(TASK DETAILS):
Show, in full, each line of the data that contains "chrome".

(RAW DATA):
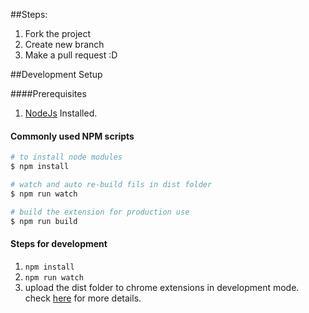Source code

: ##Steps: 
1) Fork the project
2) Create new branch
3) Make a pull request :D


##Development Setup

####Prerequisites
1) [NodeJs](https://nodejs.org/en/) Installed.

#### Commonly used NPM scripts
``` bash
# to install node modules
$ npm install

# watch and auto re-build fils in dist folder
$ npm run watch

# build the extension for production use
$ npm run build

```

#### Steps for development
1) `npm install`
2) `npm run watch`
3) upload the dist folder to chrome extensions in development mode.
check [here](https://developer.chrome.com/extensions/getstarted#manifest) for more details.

(RESPONSE BOX):
3) upload the dist folder to chrome extensions in development mode.
check [here](https://developer.chrome.com/extensions/getstarted#manifest) for more details.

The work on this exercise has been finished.